Do you know that “Theory as theory, but practice kills us!” Well, this article still had to wait for that: 1. articles like this were written and 2. I didn’t know where to start and what to end with.
So, I said to start with this very thought, because this is the end. About “practice”.
Before Arya I had theories about how I would be as a mother. With Arya in the tummy, theories have changed, but we still keep some of the old concepts. With Arya in his arms, all theories have undergone major changes! :))
So, my dear future life-givers, prepare for change. Accept it without being opposed, because otherwise everything for you will be the hardest.
As I said, before Arya said that I will not let the child change me, change my habits and lifestyle, I strongly believe that I will be the mother who will manage to do this and dismantle the myth. I laughed in the nose at those who told me how their children changed their lives and I was even ironic or a little critical in myself. Then, hearing more and more experiences began to sprout in my mind the idea that I am not ready for such a change, that I am not yet ready to give up my weekends of laziness, my time for myself, etc.
But one day in October, the change began to take over within me without seeking permission from the obsessed control in me and regardless of whether I was ready or not! ๐ Now I sit and think that even during the 8 months I didn’t do too well. I read a lot of articles on all topics related to breastfeeding, I had already formed a few concepts and thought I would know how to manage every moment. But … you know … theory, practice, what I said at the beginning …

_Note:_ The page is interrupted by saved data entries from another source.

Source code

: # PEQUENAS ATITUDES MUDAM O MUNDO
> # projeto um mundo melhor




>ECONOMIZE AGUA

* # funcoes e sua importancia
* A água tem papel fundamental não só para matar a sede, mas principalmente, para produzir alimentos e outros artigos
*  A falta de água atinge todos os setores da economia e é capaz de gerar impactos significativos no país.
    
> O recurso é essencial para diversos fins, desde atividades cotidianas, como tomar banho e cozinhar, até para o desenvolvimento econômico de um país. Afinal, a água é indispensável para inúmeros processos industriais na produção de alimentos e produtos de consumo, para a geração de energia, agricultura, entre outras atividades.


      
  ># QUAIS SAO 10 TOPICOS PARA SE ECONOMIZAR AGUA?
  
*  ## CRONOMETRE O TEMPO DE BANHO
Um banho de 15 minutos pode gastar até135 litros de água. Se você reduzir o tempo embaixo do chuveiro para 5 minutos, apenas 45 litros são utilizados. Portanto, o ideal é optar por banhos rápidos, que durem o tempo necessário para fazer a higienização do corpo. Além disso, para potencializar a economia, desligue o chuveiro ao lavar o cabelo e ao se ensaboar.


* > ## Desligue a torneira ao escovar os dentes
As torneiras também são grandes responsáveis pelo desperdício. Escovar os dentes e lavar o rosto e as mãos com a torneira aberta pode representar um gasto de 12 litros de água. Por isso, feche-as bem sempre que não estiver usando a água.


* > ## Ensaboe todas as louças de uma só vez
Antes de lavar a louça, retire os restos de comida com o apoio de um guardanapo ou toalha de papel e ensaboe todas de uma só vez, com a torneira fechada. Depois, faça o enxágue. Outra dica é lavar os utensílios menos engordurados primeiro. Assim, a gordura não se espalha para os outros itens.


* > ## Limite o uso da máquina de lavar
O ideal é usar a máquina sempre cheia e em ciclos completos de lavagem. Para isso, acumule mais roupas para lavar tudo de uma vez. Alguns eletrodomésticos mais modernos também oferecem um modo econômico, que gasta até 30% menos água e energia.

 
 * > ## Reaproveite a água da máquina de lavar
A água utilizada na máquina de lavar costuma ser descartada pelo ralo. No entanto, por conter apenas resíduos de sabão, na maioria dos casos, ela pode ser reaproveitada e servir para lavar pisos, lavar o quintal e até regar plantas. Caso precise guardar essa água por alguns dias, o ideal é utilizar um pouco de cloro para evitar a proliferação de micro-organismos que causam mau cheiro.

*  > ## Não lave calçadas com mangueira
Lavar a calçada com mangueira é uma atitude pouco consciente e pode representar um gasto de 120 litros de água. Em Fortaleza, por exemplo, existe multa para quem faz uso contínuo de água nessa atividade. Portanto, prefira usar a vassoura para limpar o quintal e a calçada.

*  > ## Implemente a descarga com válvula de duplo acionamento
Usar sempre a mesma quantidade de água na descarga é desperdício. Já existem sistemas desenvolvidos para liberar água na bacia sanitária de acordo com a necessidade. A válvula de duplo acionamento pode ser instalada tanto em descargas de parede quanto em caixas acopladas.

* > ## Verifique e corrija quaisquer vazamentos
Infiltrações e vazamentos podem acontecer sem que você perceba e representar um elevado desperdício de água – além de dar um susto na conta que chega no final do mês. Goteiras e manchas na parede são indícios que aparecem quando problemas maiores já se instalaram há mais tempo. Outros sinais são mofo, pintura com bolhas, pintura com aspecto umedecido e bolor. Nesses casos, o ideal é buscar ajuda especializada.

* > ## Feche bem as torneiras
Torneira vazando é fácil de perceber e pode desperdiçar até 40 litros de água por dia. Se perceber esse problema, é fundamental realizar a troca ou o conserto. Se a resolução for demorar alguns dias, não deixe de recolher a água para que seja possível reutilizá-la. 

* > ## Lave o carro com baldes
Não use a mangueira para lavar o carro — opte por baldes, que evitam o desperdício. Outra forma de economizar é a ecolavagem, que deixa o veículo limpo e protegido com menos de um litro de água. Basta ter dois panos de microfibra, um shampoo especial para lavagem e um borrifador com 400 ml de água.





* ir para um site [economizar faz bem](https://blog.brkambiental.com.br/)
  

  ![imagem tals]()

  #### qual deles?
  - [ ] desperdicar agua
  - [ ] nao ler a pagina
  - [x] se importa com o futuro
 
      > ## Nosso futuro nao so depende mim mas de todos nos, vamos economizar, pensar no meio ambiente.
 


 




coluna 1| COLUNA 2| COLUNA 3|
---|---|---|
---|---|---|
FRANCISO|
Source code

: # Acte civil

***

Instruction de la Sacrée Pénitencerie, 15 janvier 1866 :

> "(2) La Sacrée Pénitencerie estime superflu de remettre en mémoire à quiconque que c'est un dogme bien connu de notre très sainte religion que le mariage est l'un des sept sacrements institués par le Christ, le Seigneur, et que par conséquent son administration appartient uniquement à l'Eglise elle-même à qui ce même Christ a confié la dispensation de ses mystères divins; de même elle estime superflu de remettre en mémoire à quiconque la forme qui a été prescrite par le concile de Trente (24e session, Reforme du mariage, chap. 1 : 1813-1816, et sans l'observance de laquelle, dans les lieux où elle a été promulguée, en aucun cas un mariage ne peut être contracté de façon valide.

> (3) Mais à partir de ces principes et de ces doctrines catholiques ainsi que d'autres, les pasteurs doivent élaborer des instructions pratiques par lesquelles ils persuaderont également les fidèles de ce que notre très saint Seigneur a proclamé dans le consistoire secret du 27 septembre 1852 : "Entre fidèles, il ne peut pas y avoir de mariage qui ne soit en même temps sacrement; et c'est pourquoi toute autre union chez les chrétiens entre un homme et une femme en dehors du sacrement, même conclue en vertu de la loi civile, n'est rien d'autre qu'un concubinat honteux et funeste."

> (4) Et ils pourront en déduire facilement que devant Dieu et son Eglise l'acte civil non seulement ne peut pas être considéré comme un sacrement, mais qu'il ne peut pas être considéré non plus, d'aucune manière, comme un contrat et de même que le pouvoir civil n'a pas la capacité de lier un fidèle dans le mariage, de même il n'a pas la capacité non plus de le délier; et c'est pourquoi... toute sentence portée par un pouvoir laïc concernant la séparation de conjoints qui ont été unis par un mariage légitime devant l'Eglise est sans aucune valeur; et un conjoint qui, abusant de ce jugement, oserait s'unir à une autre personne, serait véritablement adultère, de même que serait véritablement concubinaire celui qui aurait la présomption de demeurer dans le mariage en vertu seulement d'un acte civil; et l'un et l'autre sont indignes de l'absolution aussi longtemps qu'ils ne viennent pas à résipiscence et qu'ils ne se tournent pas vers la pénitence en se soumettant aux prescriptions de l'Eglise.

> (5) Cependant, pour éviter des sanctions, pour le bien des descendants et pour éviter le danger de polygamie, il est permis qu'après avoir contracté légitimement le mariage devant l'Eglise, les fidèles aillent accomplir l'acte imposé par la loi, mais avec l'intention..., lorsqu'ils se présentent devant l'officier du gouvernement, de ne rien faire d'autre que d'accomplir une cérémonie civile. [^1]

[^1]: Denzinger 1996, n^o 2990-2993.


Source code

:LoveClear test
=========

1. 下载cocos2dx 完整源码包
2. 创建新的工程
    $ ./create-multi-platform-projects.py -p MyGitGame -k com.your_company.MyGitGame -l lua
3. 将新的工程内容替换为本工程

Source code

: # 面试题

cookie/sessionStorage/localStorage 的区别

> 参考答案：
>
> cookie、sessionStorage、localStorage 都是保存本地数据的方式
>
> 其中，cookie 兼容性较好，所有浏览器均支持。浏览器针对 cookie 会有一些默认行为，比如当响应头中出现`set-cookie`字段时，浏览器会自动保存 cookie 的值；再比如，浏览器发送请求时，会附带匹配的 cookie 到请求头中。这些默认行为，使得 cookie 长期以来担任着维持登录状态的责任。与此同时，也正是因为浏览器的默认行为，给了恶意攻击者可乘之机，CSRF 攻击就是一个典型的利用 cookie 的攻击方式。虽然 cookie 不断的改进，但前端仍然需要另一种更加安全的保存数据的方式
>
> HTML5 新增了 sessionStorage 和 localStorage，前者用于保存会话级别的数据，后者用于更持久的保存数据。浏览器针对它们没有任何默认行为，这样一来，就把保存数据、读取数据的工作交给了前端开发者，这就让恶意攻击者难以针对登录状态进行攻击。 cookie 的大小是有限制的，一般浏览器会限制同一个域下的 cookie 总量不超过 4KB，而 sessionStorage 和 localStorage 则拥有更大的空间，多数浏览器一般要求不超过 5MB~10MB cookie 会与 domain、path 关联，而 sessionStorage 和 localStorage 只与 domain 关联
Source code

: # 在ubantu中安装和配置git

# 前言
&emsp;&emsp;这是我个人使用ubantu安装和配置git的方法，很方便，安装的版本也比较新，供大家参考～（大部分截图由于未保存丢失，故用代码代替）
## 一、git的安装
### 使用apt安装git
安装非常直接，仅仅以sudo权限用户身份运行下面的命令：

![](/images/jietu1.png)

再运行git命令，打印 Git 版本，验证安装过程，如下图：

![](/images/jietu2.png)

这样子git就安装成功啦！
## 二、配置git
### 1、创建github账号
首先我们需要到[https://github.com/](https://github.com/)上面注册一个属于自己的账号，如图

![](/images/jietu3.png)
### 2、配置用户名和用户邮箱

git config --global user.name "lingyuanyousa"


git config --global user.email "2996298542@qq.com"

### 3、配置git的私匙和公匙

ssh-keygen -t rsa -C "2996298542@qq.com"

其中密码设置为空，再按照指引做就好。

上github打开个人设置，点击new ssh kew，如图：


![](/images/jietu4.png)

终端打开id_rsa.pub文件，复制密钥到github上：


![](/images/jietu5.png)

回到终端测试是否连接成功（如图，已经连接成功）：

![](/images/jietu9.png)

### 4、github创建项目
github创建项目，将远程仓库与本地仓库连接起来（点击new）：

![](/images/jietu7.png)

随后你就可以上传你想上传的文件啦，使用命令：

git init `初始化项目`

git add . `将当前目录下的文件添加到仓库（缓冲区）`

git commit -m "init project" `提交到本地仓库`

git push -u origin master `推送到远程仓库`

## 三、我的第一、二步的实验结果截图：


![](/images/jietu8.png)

In the hospital it was relatively easy because Stefan was with me for the duration of the “event” he attended the birth, we slept together in the living room, we kept our chicken at the breast and everything was very easy. Plus the help of the nurses who were always with us, but the most important thing was that we attended the courses for the future parents together. The long-awaited day came too – the one when we finally left home. I thanked God, because even though she was born at 35 weeks, she was not required to stay in the incubator and her breast was accepted immediately after being given to me. I confess with my hand on my heart that when I was alone with her at home I felt overwhelmed. I had forgotten everything I thought I knew and I felt extremely helpless, helpless. Where the hell was I, that informed, who knew what to do? I must admit that I needed a little help to gather. The first week I thought it was a horror movie and I couldn’t believe I was trapped in the skin of the main character. Weeks went by, they became months, and with each stage I dismantled a theory.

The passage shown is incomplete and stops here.